You couldn’t throw a cappuccino in any direction without splashing a statue, mosaic or some mucky great piece of monumental architecture. After awhile we stopped flipping desperately through our guide books and just shrugged when stumbling upon some gleaming marble monument topped with Winged Victories holding out bronze laurels to some really terrific bloke who must have done something truly neat or, more likely, slaughtered more folk than the fellow whose monument we’d just passed one alley over.
In between visiting churches, museums and beaches, we took trains everywhere. Just like here, the train yards and brick fences of the right-of-ways are covered with graffiti. But every so often, buried among the spray paint equivalent of boys writing their names in the snow, recognizable works would leap out: an abandoned boxcar transformed into a winter scene; accurate, albeit unflattering, portraits of prominent politicians. I swear there was a portrait series of bouncy Baywatch divas at the stations from Padua down to Bari.

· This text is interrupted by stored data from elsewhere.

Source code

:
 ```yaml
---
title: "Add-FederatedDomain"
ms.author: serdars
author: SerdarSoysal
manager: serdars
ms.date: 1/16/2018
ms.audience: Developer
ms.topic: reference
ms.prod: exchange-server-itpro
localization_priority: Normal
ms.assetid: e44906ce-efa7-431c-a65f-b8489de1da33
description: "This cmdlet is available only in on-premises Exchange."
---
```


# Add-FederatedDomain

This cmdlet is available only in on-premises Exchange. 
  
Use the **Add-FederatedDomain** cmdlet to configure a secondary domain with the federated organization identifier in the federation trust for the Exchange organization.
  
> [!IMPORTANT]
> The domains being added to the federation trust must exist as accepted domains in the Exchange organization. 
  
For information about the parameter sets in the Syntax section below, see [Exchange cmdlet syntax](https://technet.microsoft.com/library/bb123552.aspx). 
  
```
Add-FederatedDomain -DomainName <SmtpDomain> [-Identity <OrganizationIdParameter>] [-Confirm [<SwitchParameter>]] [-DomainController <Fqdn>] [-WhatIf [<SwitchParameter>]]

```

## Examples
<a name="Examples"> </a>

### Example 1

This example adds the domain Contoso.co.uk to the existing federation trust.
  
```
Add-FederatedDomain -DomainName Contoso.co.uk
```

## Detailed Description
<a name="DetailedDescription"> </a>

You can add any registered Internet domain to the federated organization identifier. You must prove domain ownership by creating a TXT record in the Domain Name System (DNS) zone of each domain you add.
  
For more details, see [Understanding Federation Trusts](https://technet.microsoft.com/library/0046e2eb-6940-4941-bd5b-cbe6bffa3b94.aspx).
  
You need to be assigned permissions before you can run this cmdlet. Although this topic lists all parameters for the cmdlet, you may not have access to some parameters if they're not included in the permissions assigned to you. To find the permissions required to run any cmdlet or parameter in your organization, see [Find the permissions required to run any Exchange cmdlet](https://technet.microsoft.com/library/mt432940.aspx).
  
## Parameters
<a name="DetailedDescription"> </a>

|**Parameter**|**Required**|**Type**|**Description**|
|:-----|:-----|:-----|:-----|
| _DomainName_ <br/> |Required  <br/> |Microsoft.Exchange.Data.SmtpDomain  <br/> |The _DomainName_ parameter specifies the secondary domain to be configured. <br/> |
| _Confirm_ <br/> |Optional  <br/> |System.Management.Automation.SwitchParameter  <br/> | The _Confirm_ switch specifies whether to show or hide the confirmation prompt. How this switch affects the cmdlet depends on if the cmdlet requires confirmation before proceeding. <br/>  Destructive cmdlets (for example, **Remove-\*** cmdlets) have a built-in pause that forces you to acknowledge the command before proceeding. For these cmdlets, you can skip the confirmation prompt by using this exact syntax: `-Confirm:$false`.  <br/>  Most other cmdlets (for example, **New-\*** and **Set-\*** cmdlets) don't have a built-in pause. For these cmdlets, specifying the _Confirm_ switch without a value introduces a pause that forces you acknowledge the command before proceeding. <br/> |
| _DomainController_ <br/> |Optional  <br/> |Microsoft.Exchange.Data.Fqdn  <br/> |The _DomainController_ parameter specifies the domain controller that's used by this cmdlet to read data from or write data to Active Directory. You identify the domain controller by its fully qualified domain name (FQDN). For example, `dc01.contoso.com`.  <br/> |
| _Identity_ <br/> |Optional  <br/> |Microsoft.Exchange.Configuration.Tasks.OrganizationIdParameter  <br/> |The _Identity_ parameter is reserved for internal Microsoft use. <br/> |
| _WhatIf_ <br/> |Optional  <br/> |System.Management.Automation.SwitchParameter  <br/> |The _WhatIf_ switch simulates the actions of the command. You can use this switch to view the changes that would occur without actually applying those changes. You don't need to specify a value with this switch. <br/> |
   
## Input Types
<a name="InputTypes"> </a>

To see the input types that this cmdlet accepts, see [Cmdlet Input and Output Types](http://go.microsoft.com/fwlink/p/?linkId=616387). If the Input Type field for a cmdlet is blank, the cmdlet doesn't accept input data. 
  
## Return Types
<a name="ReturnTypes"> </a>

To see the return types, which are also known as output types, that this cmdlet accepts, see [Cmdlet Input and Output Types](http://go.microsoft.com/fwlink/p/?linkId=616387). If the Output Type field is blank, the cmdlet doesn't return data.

My reaction to graffiti used to be one of anger. After a few years playing in the traffic at Lampson Street School as the crossing guard, I got tired of lying to 2nd graders about the misspelled profanities spray painted by functionally illiterate 14 year olds on the gray switch box. “Gee, Mrs. Blaseckie, are you sure that’s ‘bicycle’ in Ukrainian?”
Now I try to draw a line between the verbal barf of most tagging and those rare flashes of misguided talent. Happily, people like Tom Woods use these young artists to increase the amount of acceptable public art for us all to share. Esquimalt is filled with mosaics and panels painted during the first years of Rock Solid. The Teflon postal boxes are a brilliant concept although my one complaint is I haven’t seen any around my stomping grounds, which includes the Esquimalt Plaza and the Head Street Mail Box – one I always think twice about trusting with anything more important then a bill payment.
When graduating students at our High School wrote their final thoughts in a celebration of chalk, paint and pavement for this years student body, I wonder if the city wide adverse publicity this act received was truly deserved. When the same thing happened a few weeks later on Moss Street, the publicity came down hard on those authorities trying to have the street art removed.
Now I don’t live in either neighborhood, although I’ve gone by the street behind Esquimalt High many times over the years, noticed it covered with chalk and paint designs and thought little of it. It seems to me the painted thoughts of this group of students are supportive, don’t involve the digital bird salute or phrases you couldn’t repeat in front of a sailor, and no Volkswagens were harmed nor windows or ornamental vases smashed. Why make this year’s grads pay to turn an unusual greeting card back into dull, gray pavement?
Michelangelo was one of the most criticized artists of his day, considered a criminal by others. Rossini was booed for The Barber of Seville. While alive Van Gogh couldn’t sell a painting to wrap fish and now the simplest of his sketches are worth millions.
More people need to learn to paint pictures of lemonade.